I read the parts about the stages of grief and realize how I never let grief really sink in for me, about most anything in my life. For right now I do miss him, mostly in that when I come home now, girlcat runs to the door, and I don’t have him here to cuddle with; its just super weird to not see him when I come home. I can admit its made some old feelings about death rise up in me, but I’m also relieved he’s not in pain any more.

Aside from losing my cat, I realized how fortunate I am in some areas of my life. I can swing having an amazing vet, and I have friends in my life who are at the ready to do things like keep my cat in their freezer til I can take him to the vet in the morning, or come with me for said vet trip, and then hang out and eat chips with me all day afterwards. If I was isolated and dealing with all this alone it would be very, very tough.

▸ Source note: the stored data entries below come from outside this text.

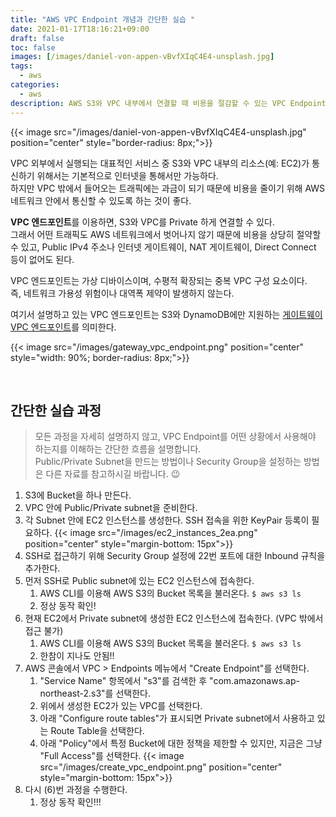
 ```yaml
---
title: "AWS VPC Endpoint 개념과 간단한 실습 "
date: 2021-01-17T18:16:21+09:00
draft: false
toc: false
images: [/images/daniel-von-appen-vBvfXIqC4E4-unsplash.jpg]
tags:
  - aws
categories:
  - aws
description: AWS S3와 VPC 내부에서 연결할 때 비용을 절감할 수 있는 VPC Endpoint를 소개합니다.  
---
```


{{< image src="/images/daniel-von-appen-vBvfXIqC4E4-unsplash.jpg" position="center" style="border-radius: 8px;">}}

VPC 외부에서 실행되는 대표적인 서비스 중 S3와 VPC 내부의 리소스(예: EC2)가 통신하기 위해서는 기본적으로 인터넷을 통해서만 가능하다.  
하지만 VPC 밖에서 들어오는 트래픽에는 과금이 되기 때문에 비용을 줄이기 위해 AWS 네트워크 안에서 통신할 수 있도록 하는 것이 좋다.  

**VPC 엔드포인트**를 이용하면, S3와 VPC를 Private 하게 연결할 수 있다.   
그래서 어떤 트래픽도 AWS 네트워크에서 벗어나지 않기 때문에 비용을 상당히 절약할 수 있고, Public IPv4 주소나 인터넷 게이트웨이, NAT 게이트웨이, Direct Connect 등이 없어도 된다.   

VPC 엔드포인트는 가상 디바이스이며, 수평적 확장되는 중복 VPC 구성 요소이다.   
즉, 네트워크 가용성 위험이나 대역폭 제약이 발생하지 않는다.   

여기서 설명하고 있는  VPC 엔드포인트는 S3와 DynamoDB에만 지원하는 [게이트웨이 VPC 엔드포인트](https://docs.aws.amazon.com/ko_kr/vpc/latest/userguide/vpce-gateway.html)를 의미한다.  

{{< image src="/images/gateway_vpc_endpoint.png" position="center" style="width: 90%; border-radius: 8px;">}}

<br/>

## 간단한 실습 과정
> 모든 과정을 자세히 설명하지 않고, VPC Endpoint를 어떤 상황에서 사용해야 하는지를 이해하는 간단한 흐름을 설명합니다.   
> Public/Private Subnet을 만드는 방법이나 Security Group을 설정하는 방법은 다른 자료를 참고하시길 바랍니다. 😉 

1. S3에 Bucket을 하나 만든다. 
2. VPC 안에 Public/Private subnet을 준비한다.
3. 각 Subnet 안에 EC2 인스턴스를 생성한다. SSH 접속을 위한 KeyPair 등록이 필요하다.
{{< image src="/images/ec2_instances_2ea.png" position="center" style="margin-bottom: 15px">}}
4. SSH로 접근하기 위해 Security Group 설정에 22번 포트에 대한 Inbound 규칙을 추가한다.
5. 먼저 SSH로 Public subnet에 있는 EC2 인스턴스에 접속한다. 
	1. AWS CLI를 이용해 AWS S3의 Bucket 목록을 불러온다. ```$ aws s3 ls ```
	2. 정상 동작 확인!
6. 현재 EC2에서 Private subnet에 생성한 EC2 인스턴스에 접속한다. (VPC 밖에서 접근 불가)
	1. AWS CLI를 이용해 AWS S3의 Bucket 목록을 불러온다. ```$ aws s3 ls ```
	2. 한참이 지나도 안됨!!
7. AWS 콘솔에서 VPC > Endpoints 메뉴에서 "Create Endpoint"를 선택한다.
	1. "Service Name" 항목에서 "s3"를 검색한 후 "com.amazonaws.ap-northeast-2.s3"를 선택한다.
	2. 위에서 생성한 EC2가 있는 VPC를 선택한다.
	3. 아래 "Configure route tables"가 표시되면 Private subnet에서 사용하고 있는 Route Table을 선택한다.
	4. 아래 "Policy"에서 특정 Bucket에 대한 정책을 제한할 수 있지만, 지금은 그냥 "Full Access"를 선택한다.
{{< image src="/images/create_vpc_endpoint.png" position="center" style="margin-bottom: 15px">}}
8. 다시 (6)번 과정을 수행한다. 
	1. 정상 동작 확인!!!

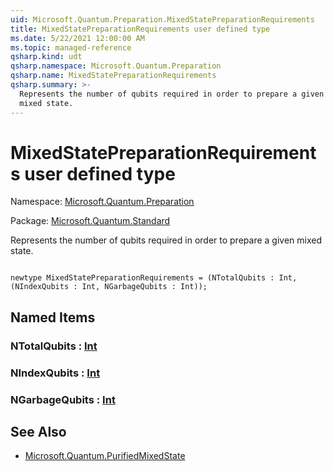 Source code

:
 ```yaml
---
uid: Microsoft.Quantum.Preparation.MixedStatePreparationRequirements
title: MixedStatePreparationRequirements user defined type
ms.date: 5/22/2021 12:00:00 AM
ms.topic: managed-reference
qsharp.kind: udt
qsharp.namespace: Microsoft.Quantum.Preparation
qsharp.name: MixedStatePreparationRequirements
qsharp.summary: >-
  Represents the number of qubits required in order to prepare a given
  mixed state.
---
```


# MixedStatePreparationRequirements user defined type

Namespace: [Microsoft.Quantum.Preparation](xref:Microsoft.Quantum.Preparation)

Package: [Microsoft.Quantum.Standard](https://nuget.org/packages/Microsoft.Quantum.Standard)


Represents the number of qubits required in order to prepare a givenmixed state.

```qsharp

newtype MixedStatePreparationRequirements = (NTotalQubits : Int, (NIndexQubits : Int, NGarbageQubits : Int));
```



## Named Items

### NTotalQubits : [Int](xref:microsoft.quantum.qsharp.valueliterals#int-literals)


### NIndexQubits : [Int](xref:microsoft.quantum.qsharp.valueliterals#int-literals)


### NGarbageQubits : [Int](xref:microsoft.quantum.qsharp.valueliterals#int-literals)



## See Also

- [Microsoft.Quantum.PurifiedMixedState](xref:Microsoft.Quantum.PurifiedMixedState)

The night Howzit died, one friend came and took him to his place in a cab so I wouldn’t have to put him in my brand-new freezer, and then be forever sad, and another friend stayed with me. This is in addition to all the texts I got. Then in the morning Mike met me at the vet for the cremation intake. It was raining heavily and I took poor frozen howzit over in a cab, silently wondering how the driver might feel if he knew what was in the duffel in my lap.

When we got to the vet, the practice director and my regular vet sat with us both a long time to talk about my cat and send him off with lots of respect and time that I wouldn’t get if I was dropping him off at a general intake. If I was say an elderly person without friends or resources, this would all be impossible.

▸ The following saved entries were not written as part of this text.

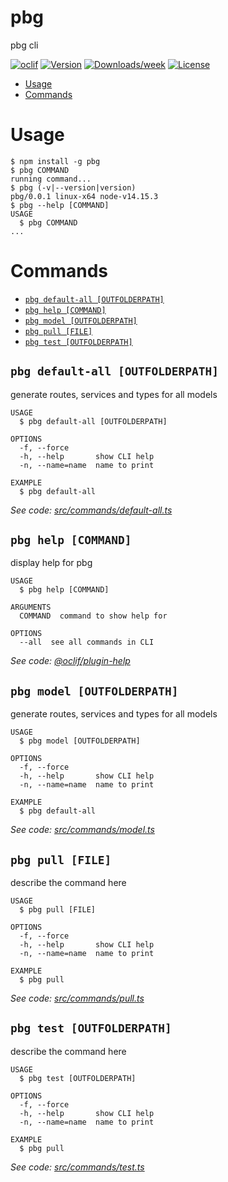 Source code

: pbg
=================

pbg cli

[![oclif](https://img.shields.io/badge/cli-oclif-brightgreen.svg)](https://oclif.io)
[![Version](https://img.shields.io/npm/v/pbg.svg)](https://npmjs.org/package/pbg)
[![Downloads/week](https://img.shields.io/npm/dw/pbg.svg)](https://npmjs.org/package/pbg)
[![License](https://img.shields.io/npm/l/pbg.svg)](https://github.com/NurbekGithub/pbg/blob/master/package.json)

<!-- toc -->
* [Usage](#usage)
* [Commands](#commands)
<!-- tocstop -->
# Usage
<!-- usage -->
```sh-session
$ npm install -g pbg
$ pbg COMMAND
running command...
$ pbg (-v|--version|version)
pbg/0.0.1 linux-x64 node-v14.15.3
$ pbg --help [COMMAND]
USAGE
  $ pbg COMMAND
...
```
<!-- usagestop -->
# Commands
<!-- commands -->
* [`pbg default-all [OUTFOLDERPATH]`](#pbg-default-all-outfolderpath)
* [`pbg help [COMMAND]`](#pbg-help-command)
* [`pbg model [OUTFOLDERPATH]`](#pbg-model-outfolderpath)
* [`pbg pull [FILE]`](#pbg-pull-file)
* [`pbg test [OUTFOLDERPATH]`](#pbg-test-outfolderpath)

## `pbg default-all [OUTFOLDERPATH]`

generate routes, services and types for all models

```
USAGE
  $ pbg default-all [OUTFOLDERPATH]

OPTIONS
  -f, --force
  -h, --help       show CLI help
  -n, --name=name  name to print

EXAMPLE
  $ pbg default-all
```

_See code: [src/commands/default-all.ts](https://github.com/NurbekGithub/pbg/blob/v0.0.1/src/commands/default-all.ts)_

## `pbg help [COMMAND]`

display help for pbg

```
USAGE
  $ pbg help [COMMAND]

ARGUMENTS
  COMMAND  command to show help for

OPTIONS
  --all  see all commands in CLI
```

_See code: [@oclif/plugin-help](https://github.com/oclif/plugin-help/blob/v3.2.2/src/commands/help.ts)_

## `pbg model [OUTFOLDERPATH]`

generate routes, services and types for all models

```
USAGE
  $ pbg model [OUTFOLDERPATH]

OPTIONS
  -f, --force
  -h, --help       show CLI help
  -n, --name=name  name to print

EXAMPLE
  $ pbg default-all
```

_See code: [src/commands/model.ts](https://github.com/NurbekGithub/pbg/blob/v0.0.1/src/commands/model.ts)_

## `pbg pull [FILE]`

describe the command here

```
USAGE
  $ pbg pull [FILE]

OPTIONS
  -f, --force
  -h, --help       show CLI help
  -n, --name=name  name to print

EXAMPLE
  $ pbg pull
```

_See code: [src/commands/pull.ts](https://github.com/NurbekGithub/pbg/blob/v0.0.1/src/commands/pull.ts)_

## `pbg test [OUTFOLDERPATH]`

describe the command here

```
USAGE
  $ pbg test [OUTFOLDERPATH]

OPTIONS
  -f, --force
  -h, --help       show CLI help
  -n, --name=name  name to print

EXAMPLE
  $ pbg pull
```

_See code: [src/commands/test.ts](https://github.com/NurbekGithub/pbg/blob/v0.0.1/src/commands/test.ts)_
<!-- commandsstop -->
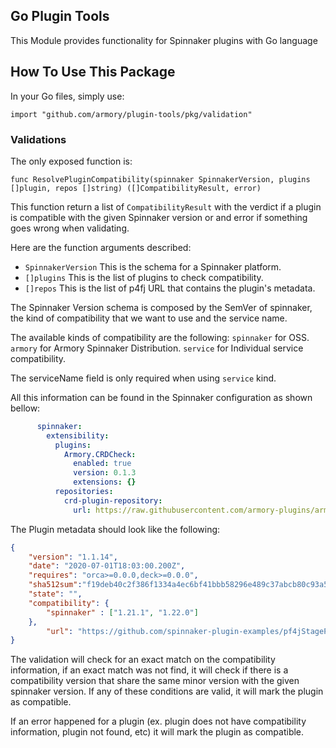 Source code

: 
## Go Plugin Tools

This Module provides functionality for Spinnaker plugins with Go language

## How To Use This Package

In your Go files, simply use:

```
import "github.com/armory/plugin-tools/pkg/validation"
```

### Validations

The only exposed function is:

```
func ResolvePluginCompatibility(spinnaker SpinnakerVersion, plugins []plugin, repos []string) ([]CompatibilityResult, error)
```

This function return a list of `CompatibilityResult` with the verdict if a plugin is compatible with the given Spinnaker version or and error if something goes wrong when validating.

Here are the function arguments described:

* `SpinnakerVersion` This is the schema for a Spinnaker platform.
* `[]plugins` This is the list of plugins to check compatibility.
* `[]repos` This is the list of p4fj URL that contains the plugin's metadata.

The Spinnaker Version schema is composed by the SemVer of spinnaker, the kind of compatibility that we want to use and the service name.

The available kinds of compatibility are the following:
`spinnaker` for OSS.
`armory` for Armory Spinnaker Distribution.
`service` for Individual service compatibility.

The serviceName field is only required when using `service` kind.


All this information can be found in the Spinnaker configuration as shown bellow:
```yaml
      spinnaker:
        extensibility:
          plugins:
            Armory.CRDCheck:
              enabled: true
              version: 0.1.3
              extensions: {}
          repositories:
            crd-plugin-repository:
              url: https://raw.githubusercontent.com/armory-plugins/armory-crdcheck-plugin-releases/master/repositories.json
```

The Plugin metadata should look like the following:
```json
{
	"version": "1.1.14",
	"date": "2020-07-01T18:03:00.200Z",
	"requires": "orca>=0.0.0,deck>=0.0.0",
	"sha512sum":"f19deb40c2f386f1334a4ec6bf41bbb58296e489c37abcb80c93a5e423f2fb3522b45e8f9e5c7a188017c125b90bb0aea323e80f281fa1619a0ce769617e020e",
	"state": "",
	"compatibility": {
		"spinnaker" : ["1.21.1", "1.22.0"]
	},
        "url": "https://github.com/spinnaker-plugin-examples/pf4jStagePlugin/releases/download/v1.1.14/pf4jStagePlugin-v1.1.14.zip"
}
```

The validation will check for an exact match on the compatibility information, if an exact match was not find, it will check if there is a compatibility version that share the same minor version with the given spinnaker version. If any of these conditions are valid, it will mark the plugin as compatible.

If an error happened for a plugin (ex. plugin does not have compatibility information, plugin not found, etc) it will mark the plugin as compatible. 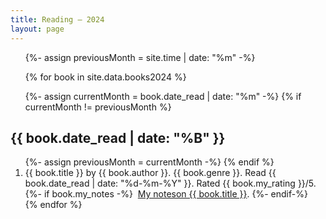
 ```yaml
---
title: Reading – 2024
layout: page
---
```


<ol reversed>
{%- assign previousMonth = site.time | date: "%m" -%}

{% for book in site.data.books2024 %}

{%- assign currentMonth = book.date_read | date: "%m" -%}
{% if currentMonth != previousMonth %}
</ol>

<h2>{{ book.date_read | date: "%B" }}</h2>
<ol reversed>
{%- assign previousMonth = currentMonth -%}
{% endif %}
	<li class="{% if book.my_rating == 5 %} five-star{% endif %}">
		<span class="title">{{ book.title }}</span> by <span class="author">{{ book.author }}</span>.
		<span class="genre">{{ book.genre }}</span>.
		<span class="read">Read {{ book.date_read | date: "%d-%m-%Y" }}.</span>
		<span class="rating">Rated {{ book.my_rating }}/5</span>.
		{%- if book.my_notes -%}
		&nbsp;<a href="{{ book.my_notes }}">My notes<span class="sr-only">on {{ book.title }}</span></a>.
		{%- endif-%}
	</li>
{% endfor %}
</ol>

So the last time I saw boycat was in a lovely private room at Hope Vet, surrounded by people who cared for him his whole life, and in the end stages of his illness. He was wrapped in one of my t-shirts, and I got to send him off with it, which I am happy about. I chose not to get his ashes back, not just because it is a pretty costly option, but because in my studio I would have to see them all the time and it would make me so sad, for so long. I’m planning to ask one of my talented cartoonist friends to do some drawings based on photos, so he can live on with me that way.

When we left the vet office, we walked down Smith Street towards the G, and I tossed my american apparel blue sparkly gym duffel* into a trash can, a relucant goodbye to one of the last items to touch my cat. RIP bokitty, RIP.

*Yes, my cat was wrapped in one of my old bleach stained am app tshirts, inside of an am app gym bag. I can only think he’d appreciate that.

On a year ago-ish

So there is a lovely flurry of SPX posts/tweets etc, which I love so much, it also reminds me of SPX-time a year ago. I had so much fun but I was also kinda tore up. A year or 11 months or whatever metric, it feels like things are so much different, even if they’re not. But if it feels like it, I guess they are.

on concerns + change

OH HELLO TUMBLR.

I am filled with concerns and worries, because it is me, but also I feel like maybe I am doing a little ok, if I can still feel like shit is new, and I can do it, and I’ve discovered the joys of ‘private’ posting on tumblr (not getting #cryptic y’all, its just convenient to journal my saturn returning ass at my desk, where I am all the goddamn time, always, forever)

I cannot lie. I mostly think about chillwave, cats and cheese these days. The big Cs.

HELLO TUMBLR, I am alive and well, and all I want to do is go out and buy some striped clothing, maybe even a maxi dress, but that won’t happen til friday.

unequal parts flailing, failing, yelling, and sitting quietly.